To assess the level of economic harm from carbon emissions around the world, Ricke and colleagues used climate model projections, empirical climate-driven economic damage estimations and socioeconomic forecasts. According to their study, the global social cost of carbon is significantly higher than the figure used by the US government to inform policy decisions.
“Evaluating the economic cost associated with climate [change] is valuable on a number of fronts, as these estimates are used to inform US environmental regulation and rulemakings,” Ricke says.
The US Environmental Protection Agency calculates a global social cost of carbon of $12–62 per tonne of carbon dioxide emitted by 2020. This latest research put the global figure at $180–800 per tonne. What’s more, it assessed the social cost of carbon for the US as around $50 per tonne, meaning that the nearly five billion tonnes of carbon dioxide that the US emits each year costs the nation’s economy some $250 billion.

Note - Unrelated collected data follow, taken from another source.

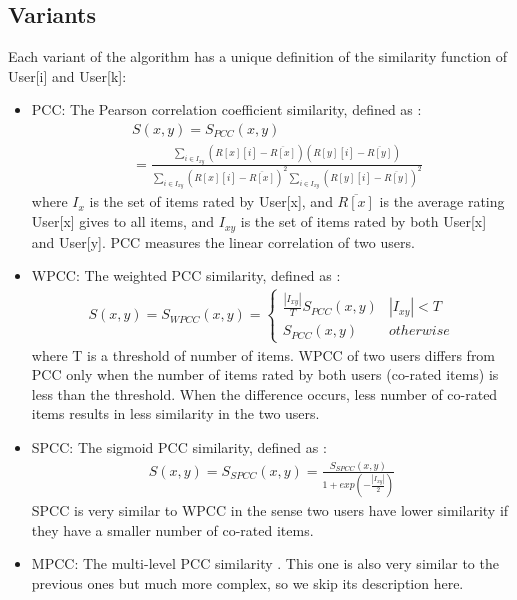 \documentclass[letterpaper]{article}
\begin{document}
\subsection{Variants}
Each variant of the algorithm has a unique definition of the similarity 
function of User[i] and User[k]:
\begin{itemize}
	\item PCC: The Pearson correlation coefficient similarity, defined as 
	\cite{resnick1994grouplens}:
	\begin{align*}
		&S(x, y) = S_{PCC}(x, y) \\
		&= \frac{\sum_{i \in I_{xy}}(R[x][i] - \overline{R[x]})(R[y][i] - 
		\overline{R[y]})}{\sum_{i \in I_{xy}}(R[x][i] - \overline{R[x]})^2 
		\sum_{i 
		\in I_{xy}}(R[y][i] - \overline{R[y]})^2 }
	\end{align*}
	where $ I_{x} $ is the set of items rated by User[x],
	and	$ \overline{R[x]} $ is the average rating User[x] gives to all items,
	and $ I_{xy} $ is the set of items rated by both User[x] and User[y].
	PCC measures the linear correlation of two users.
	\item WPCC: The weighted PCC similarity, defined as 
	\cite{herlocker1999algorithmic}:
	\begin{align*}
		S(x, y) = S_{WPCC}(x, y) = 
		\begin{cases}
			\frac{|I_{xy}|}{T} S_{PCC}(x, y) & |I_{xy}| < T \\
			S_{PCC}(x, y) & otherwise
		\end{cases}
	\end{align*}
	where T is a threshold of number of items. 
	WPCC of two users differs from PCC only when the number of items rated by 
	both users (co-rated items) is less than the threshold. 
	When the difference occurs, less number of co-rated items results in less 
	similarity in the two users.
	\item SPCC: The sigmoid PCC similarity, defined as 
	\cite{jamali2009trustwalker}:
	\begin{align*}
		S(x, y) = S_{SPCC} (x, y) 
		= \frac{S_{SPCC}(x, y)}{1 + exp(-\frac{|I_{xy}|}{2})}
	\end{align*}
	SPCC is very similar to WPCC in the sense two users have lower similarity 
	if they have a smaller number of co-rated items.
	\item MPCC: The multi-level PCC similarity \cite{polatidis2016multi}. 
	This one is also very similar to the previous ones but much more complex, 
	so we skip its description here.
\end{itemize}
\end{document}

“We all know carbon dioxide released from burning fossil fuels affects people and ecosystems around the world, today and in the future,” adds Ricke. “However, these impacts are not included in market prices, creating an environmental externality whereby consumers of fossil fuel energy do not pay for and are unaware of the true costs of their consumption.”
India’s social cost of carbon was the highest at around $86 per tonne of CO2, followed by the US at $48 per tonne and Saudi Arabia at $47 per tonne. Brazil, China and the United Arab Emirates all had values above US$20 per tonne. Northern Europe, Canada and the Former Soviet Union had negative social cost of carbon values in 2020, the study found, because their current temperatures are below the economic optimum. Under continued warming, however, their social cost of carbon would be likely to become positive.
“Climate decision-making does not occur in a vacuum,” write the researchers in Nature Climate Change. “Some countries, such as northern Europe and Canada, are leaders on climate policy despite potentially negative SCCs [social costs of carbon], whereas other countries with the highest country-level SCCs, like the United States and India, lag behind. Clearly, a host of other strategic and ethical considerations factor into the international relations of climate change mitigation.”
- This article is based on a press release from the University of California San Diego.